Permalink
Switch branches/tags
Nothing to show
Find file Copy path
Fetching contributors…
Cannot retrieve contributors at this time
613 lines (385 sloc) 23.5 KB

HTTP Class: 'support/http.php'

The HTTP class is designed to perform the first half of a process known as "web scraping". Web scraping is essentially retrieving content from the web, parsing the content, and extracting whatever data is needed for whatever nefarious purposes the user has in mind. However, I'm not responsible with what you choose to do with this class. The class contains incredibly powerful PHP routines that go far beyond what PHP cURL or file_get_contents() calls typically do and is therefore quite easy to create web requests that look exactly like they came from a web browser.

You are encouraged to use the higher-level WebBrowser class, which manages things like cookies and redirects and can extract and process forms just like a real web browser. The bulk of the HTTP class is intended to be a low-level layer. WebBrowser uses the HTTP class under the hood but adds necessary magical goodness to handle various missing pieces.

You'll also get extensive mileage out of HTTP::ExtractURL() and HTTP::ConvertRelativeToAbsoluteURL().

Example HTTP class usage:

<?php
	require_once "support/http.php";
	require_once "support/tag_filter.php";

	// Retrieve the standard HTML parsing array for later use.
	$htmloptions = TagFilter::GetHTMLOptions();

	$url = "http://www.somesite.com/something/";
	$options = array(
		"headers" => array(
			"User-Agent" => HTTP::GetWebUserAgent("Firefox"),
			"Accept" => "text/html,application/xhtml+xml,application/xml;q=0.9,*/*;q=0.8",
			"Accept-Language" => "en-us,en;q=0.5",
			"Accept-Charset" => "ISO-8859-1,utf-8;q=0.7,*;q=0.7",
			"Cache-Control" => "max-age=0"
		)
	);
	$result = HTTP::RetrieveWebpage($url, $options);

	if (!$result["success"])
	{
		echo "Error retrieving URL.  " . $result["error"] . "\n";
		exit();
	}

	if ($result["response"]["code"] != 200)
	{
		echo "Error retrieving URL.  Server returned:  " . $result["response"]["code"] . " " . $result["response"]["meaning"] . "\n";
		exit();
	}

	// Get the final URL after redirects.
	$baseurl = $result["url"];

	// Use TagFilter to parse the content.
	$html = TagFilter::Explode($result["body"], $htmloptions);

	// Retrieve a pointer object to the root node.
	$root = $html->Get();

	// Find all anchor tags.
	echo "All the URLs:\n";
	$rows = $root->Find("a[href]");
	foreach ($rows as $row)
	{
		echo "\t" . $row->href . "\n";
		echo "\t" . HTTP::ConvertRelativeToAbsoluteURL($baseurl, $row->href) . "\n";
	}

	// Find all table rows that have 'th' tags.
	$rows = $root->Find("tr")->Filter("th");
	foreach ($rows as $row)
	{
		echo "\t" . $row->GetOuterHTML() . "\n\n";
	}
?>

The above example doesn't get all the convenient benefits of the WebBrowser class such as automatically handling redirects and cookies.

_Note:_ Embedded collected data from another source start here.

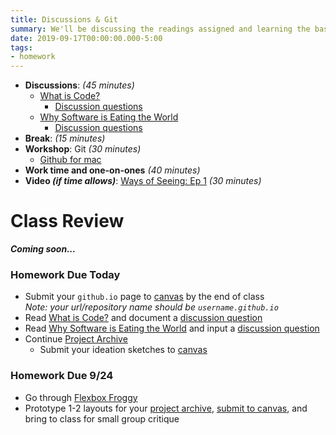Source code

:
 ```yaml
---
title: Discussions & Git
summary: We'll be discussing the readings assigned and learning the basics of git and Github Pages
date: 2019-09-17T00:00:00.000-5:00
tags:
- homework
---
```


- **Discussions**: *(45 minutes)*
  - [What is Code?](https://prmlg.ht/2oeHTsP)
    - [Discussion questions](https://prmlg.ht/2kgt9vc)
  - [Why Software is Eating the World](https://prmlg.ht/2Pa4WjK)
    - [Discussion questions](https://prmlg.ht/2maZeFe)
- **Break**: *(15 minutes)*
- **Workshop**: Git *(30 minutes)*
  - [Github for mac](https://desktop.github.com/)
- **Work time and one-on-ones** *(40 minutes)*
- **Video _(if time allows)_**: [Ways of Seeing: Ep 1](https://www.youtube.com/watch?v=0pDE4VX_9Kk) *(30 minutes)*


# Class Review

<!-- <style>.embed-container { position: relative; padding-bottom: 56.25%; height: 0; overflow: hidden; max-width: 100%; } .embed-container iframe, .embed-container object, .embed-container embed { position: absolute; top: 0; left: 0; width: 100%; height: 100%; }</style><div class='embed-container'><iframe width="560" height="315" src="https://www.youtube.com/embed/lLdt1KcAO94" frameborder="0" allow="accelerometer; autoplay; encrypted-media; gyroscope; picture-in-picture" allowfullscreen></iframe></div> -->

**_Coming soon..._**

<!-- <a href="#" rel="external" target="_blank">```Source code```</a> -->

### Homework Due Today

- Submit your `github.io` page to [canvas](https://prmlg.ht/2lNwWQK) by the end of class<br>*Note: your url/repository name should be `username.github.io`*
- Read [What is Code?](https://prmlg.ht/2oeHTsP) and document a [discussion question](https://prmlg.ht/2kgt9vc)
- Read [Why Software is Eating the World](https://prmlg.ht/2Pa4WjK) and input a [discussion question](https://prmlg.ht/2maZeFe)
- Continue [Project Archive](/projects/)
  - Submit your ideation sketches to [canvas](https://prmlg.ht/2ktnDWc)

### <a name="homework"></a>Homework Due 9/24

- Go through [Flexbox Froggy](https://prmlg.ht/2kpIklK)
- Prototype 1-2 layouts for your [project archive](/projects/), [submit to canvas](https://prmlg.ht/2kRuhFB), and bring to class for small group critique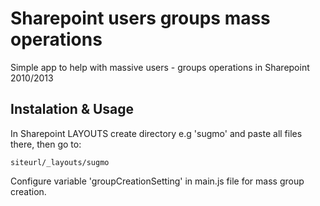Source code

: # Sharepoint users groups mass operations
Simple app to help with massive users - groups operations in Sharepoint 2010/2013
## Instalation & Usage
In Sharepoint LAYOUTS create directory e.g 'sugmo' and paste all files there, then go to:
```
siteurl/_layouts/sugmo
```
Configure variable 'groupCreationSetting' in main.js file for mass group creation.

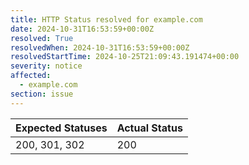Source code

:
 ```yaml
---
title: HTTP Status resolved for example.com
date: 2024-10-31T16:53:59+00:00Z
resolved: True
resolvedWhen: 2024-10-31T16:53:59+00:00Z
resolvedStartTime: 2024-10-25T21:09:43.191474+00:00
severity: notice
affected:
  - example.com
section: issue
---
```


| Expected Statuses | Actual Status  |
|-------------------|----------------|
| 200, 301, 302 | 200 |
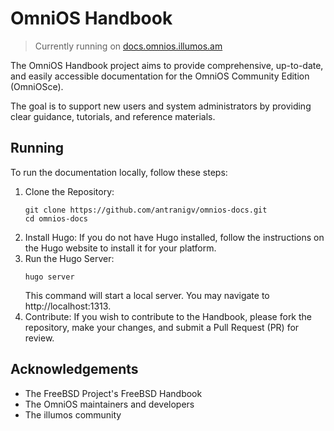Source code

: # OmniOS Handbook

> Currently running on [docs.omnios.illumos.am](https://docs.omnios.illumos.am)

The OmniOS Handbook project aims to provide comprehensive, up-to-date, and easily accessible documentation for the OmniOS Community Edition (OmniOSce).

The goal is to support new users and system administrators by providing clear guidance, tutorials, and reference materials.

## Running

To run the documentation locally, follow these steps:

1. Clone the Repository:  
   ```
   git clone https://github.com/antranigv/omnios-docs.git
   cd omnios-docs
   ```
2. Install Hugo: If you do not have Hugo installed, follow the instructions on the Hugo website to install it for your platform.
3. Run the Hugo Server:
   ```
   hugo server
   ```
   This command will start a local server. You may navigate to http://localhost:1313.
4. Contribute: If you wish to contribute to the Handbook, please fork the repository, make your changes, and submit a Pull Request (PR) for review.

## Acknowledgements

- The FreeBSD Project's FreeBSD Handbook
- The OmniOS maintainers and developers
- The illumos community
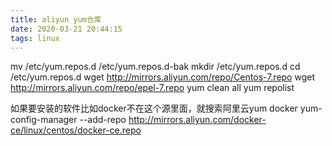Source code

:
```yaml
---
title: aliyun yum仓库
date: 2020-03-21 20:44:15
tags: linux
---
```


mv /etc/yum.repos.d /etc/yum.repos.d-bak
mkdir /etc/yum.repos.d
cd /etc/yum.repos.d
wget http://mirrors.aliyun.com/repo/Centos-7.repo
wget http://mirrors.aliyun.com/repo/epel-7.repo
yum clean all
yum repolist

如果要安装的软件比如docker不在这个源里面，就搜索阿里云yum docker
yum-config-manager --add-repo http://mirrors.aliyun.com/docker-ce/linux/centos/docker-ce.repo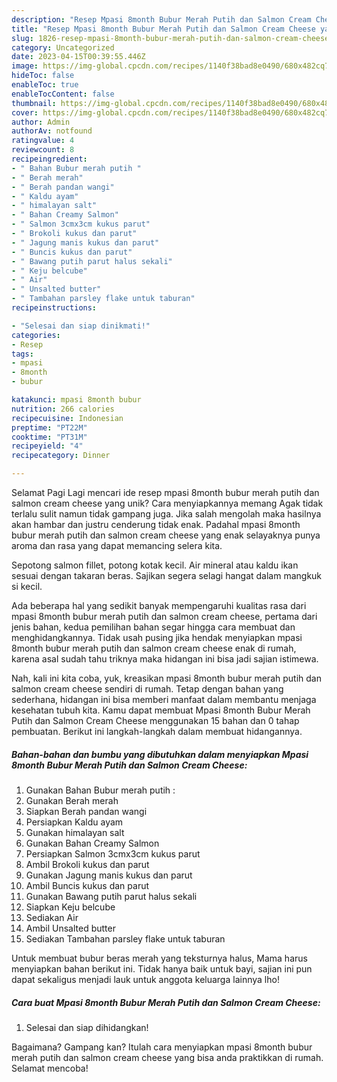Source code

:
 ```yaml
---
description: "Resep Mpasi 8month Bubur Merah Putih dan Salmon Cream Cheese yang Enak, Lezat"
title: "Resep Mpasi 8month Bubur Merah Putih dan Salmon Cream Cheese yang Enak, Lezat"
slug: 1826-resep-mpasi-8month-bubur-merah-putih-dan-salmon-cream-cheese-yang-enak-lezat
category: Uncategorized
date: 2023-04-15T00:39:55.446Z
image: https://img-global.cpcdn.com/recipes/1140f38bad8e0490/680x482cq70/mpasi-8month-bubur-merah-putih-dan-salmon-cream-cheese-foto-resep-utama.jpg
hideToc: false
enableToc: true
enableTocContent: false
thumbnail: https://img-global.cpcdn.com/recipes/1140f38bad8e0490/680x482cq70/mpasi-8month-bubur-merah-putih-dan-salmon-cream-cheese-foto-resep-utama.jpg
cover: https://img-global.cpcdn.com/recipes/1140f38bad8e0490/680x482cq70/mpasi-8month-bubur-merah-putih-dan-salmon-cream-cheese-foto-resep-utama.jpg
author: Admin
authorAv: notfound
ratingvalue: 4
reviewcount: 8
recipeingredient:
- " Bahan Bubur merah putih "
- " Berah merah"
- " Berah pandan wangi"
- " Kaldu ayam"
- " himalayan salt"
- " Bahan Creamy Salmon"
- " Salmon 3cmx3cm kukus parut"
- " Brokoli kukus dan parut"
- " Jagung manis kukus dan parut"
- " Buncis kukus dan parut"
- " Bawang putih parut halus sekali"
- " Keju belcube"
- " Air"
- " Unsalted butter"
- " Tambahan parsley flake untuk taburan"
recipeinstructions:

- "Selesai dan siap dinikmati!"
categories:
- Resep
tags:
- mpasi
- 8month
- bubur

katakunci: mpasi 8month bubur 
nutrition: 266 calories
recipecuisine: Indonesian
preptime: "PT22M"
cooktime: "PT31M"
recipeyield: "4"
recipecategory: Dinner

---
```



Selamat Pagi Lagi mencari ide resep mpasi 8month bubur merah putih dan salmon cream cheese yang unik? Cara menyiapkannya memang Agak tidak terlalu sulit namun tidak gampang juga. Jika salah mengolah maka hasilnya akan hambar dan justru cenderung tidak enak. Padahal mpasi 8month bubur merah putih dan salmon cream cheese yang enak selayaknya punya aroma dan rasa yang dapat memancing selera kita.


Sepotong salmon fillet, potong kotak kecil. Air mineral atau kaldu ikan sesuai dengan takaran beras. Sajikan segera selagi hangat dalam mangkuk si kecil.

Ada beberapa hal yang sedikit banyak mempengaruhi kualitas rasa dari mpasi 8month bubur merah putih dan salmon cream cheese, pertama dari jenis bahan, kedua pemilihan bahan segar hingga cara membuat dan menghidangkannya. Tidak usah pusing jika hendak menyiapkan mpasi 8month bubur merah putih dan salmon cream cheese enak di rumah, karena asal sudah tahu triknya maka hidangan ini bisa jadi sajian istimewa.


Nah, kali ini kita coba, yuk, kreasikan mpasi 8month bubur merah putih dan salmon cream cheese sendiri di rumah. Tetap dengan bahan yang sederhana, hidangan ini bisa memberi manfaat dalam membantu menjaga kesehatan tubuh kita. Kamu dapat membuat Mpasi 8month Bubur Merah Putih dan Salmon Cream Cheese menggunakan 15 bahan dan 0 tahap pembuatan. Berikut ini langkah-langkah dalam membuat hidangannya.

<!--inarticleads1-->

##### Bahan-bahan dan bumbu yang dibutuhkan dalam menyiapkan Mpasi 8month Bubur Merah Putih dan Salmon Cream Cheese:

1. Gunakan  Bahan Bubur merah putih :
1. Gunakan  Berah merah
1. Siapkan  Berah pandan wangi
1. Persiapkan  Kaldu ayam
1. Gunakan  himalayan salt
1. Gunakan  Bahan Creamy Salmon
1. Persiapkan  Salmon 3cmx3cm kukus parut
1. Ambil  Brokoli kukus dan parut
1. Gunakan  Jagung manis kukus dan parut
1. Ambil  Buncis kukus dan parut
1. Gunakan  Bawang putih parut halus sekali
1. Siapkan  Keju belcube
1. Sediakan  Air
1. Ambil  Unsalted butter
1. Sediakan  Tambahan parsley flake untuk taburan


Untuk membuat bubur beras merah yang teksturnya halus, Mama harus menyiapkan bahan berikut ini. Tidak hanya baik untuk bayi, sajian ini pun dapat sekaligus menjadi lauk untuk anggota keluarga lainnya lho! 

<!--inarticleads2-->

##### Cara buat Mpasi 8month Bubur Merah Putih dan Salmon Cream Cheese:


1. Selesai dan siap dihidangkan!



Bagaimana? Gampang kan? Itulah cara menyiapkan mpasi 8month bubur merah putih dan salmon cream cheese yang bisa anda praktikkan di rumah. Selamat mencoba!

In general, prefer using the WebBrowser class.

HTTP::ExtractURL($url)

Access: public static

Parameters:

  • $url - A string containing a valid URL.

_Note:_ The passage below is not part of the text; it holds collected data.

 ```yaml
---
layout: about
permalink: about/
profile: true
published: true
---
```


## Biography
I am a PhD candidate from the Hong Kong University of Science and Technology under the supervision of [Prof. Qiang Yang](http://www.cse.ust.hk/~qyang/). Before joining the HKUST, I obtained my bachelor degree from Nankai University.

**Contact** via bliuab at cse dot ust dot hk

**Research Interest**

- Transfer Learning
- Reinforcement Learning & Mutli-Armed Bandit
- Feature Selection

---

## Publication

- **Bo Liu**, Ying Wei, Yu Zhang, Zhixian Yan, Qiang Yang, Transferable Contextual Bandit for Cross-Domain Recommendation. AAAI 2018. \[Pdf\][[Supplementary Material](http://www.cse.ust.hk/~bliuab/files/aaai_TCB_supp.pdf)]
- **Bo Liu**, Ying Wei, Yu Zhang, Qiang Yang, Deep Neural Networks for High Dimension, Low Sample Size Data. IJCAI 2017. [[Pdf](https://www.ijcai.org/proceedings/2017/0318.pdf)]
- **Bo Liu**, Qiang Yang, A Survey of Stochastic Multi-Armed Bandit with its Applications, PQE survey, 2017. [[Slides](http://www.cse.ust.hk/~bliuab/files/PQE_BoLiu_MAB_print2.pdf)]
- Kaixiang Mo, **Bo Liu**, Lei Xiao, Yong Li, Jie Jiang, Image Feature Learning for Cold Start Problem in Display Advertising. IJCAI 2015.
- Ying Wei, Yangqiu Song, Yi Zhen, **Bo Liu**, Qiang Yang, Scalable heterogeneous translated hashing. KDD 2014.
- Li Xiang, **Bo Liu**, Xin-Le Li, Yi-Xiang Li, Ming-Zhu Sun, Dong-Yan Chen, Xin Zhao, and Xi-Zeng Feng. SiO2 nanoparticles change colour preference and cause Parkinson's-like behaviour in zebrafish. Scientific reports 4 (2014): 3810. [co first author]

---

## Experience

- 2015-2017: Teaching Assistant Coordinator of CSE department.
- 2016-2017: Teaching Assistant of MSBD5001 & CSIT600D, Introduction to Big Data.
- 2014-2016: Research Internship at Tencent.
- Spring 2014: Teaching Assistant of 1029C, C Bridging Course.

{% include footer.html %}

Returns: An array containing the URL split up into its component pieces according to RFC 3986.

This static function takes apart a URL and breaks it up into "scheme", "authority", "login", "host", "port", "path", "query", "queryvars", and "fragment" pieces. In many cases, this function works where the PHP parse_url() function fails. It also breaks up the query string (the part after the question mark '?') into name => array of values pairs.

This static function can also occasionally handle broken/incomplete URLs but don't rely on that. This function can handle more URLs and is more accurate than the built-in parse_url() function in PHP.

Example usage:

<?php
	require_once "support/http.php";

	$url = "https://www.youtube.com/watch?v=dQw4w9WgXcQ";
	$parts = HTTP::ExtractURL($url);
	if ($parts["host"] === "www.youtube.com" && isset($parts["queryvars"]["v"]))
	{
		$videoid = $parts["queryvars"]["v"];
		if ($videoid === "dQw4w9WgXcQ")  echo "You're going to love this!";
	}
?>

HTTP::CondenseURL($data)

Access: public static

Parameters:

  • $data - An array containing information in ExtractURL() format.

Returns: A string containing a valid URL.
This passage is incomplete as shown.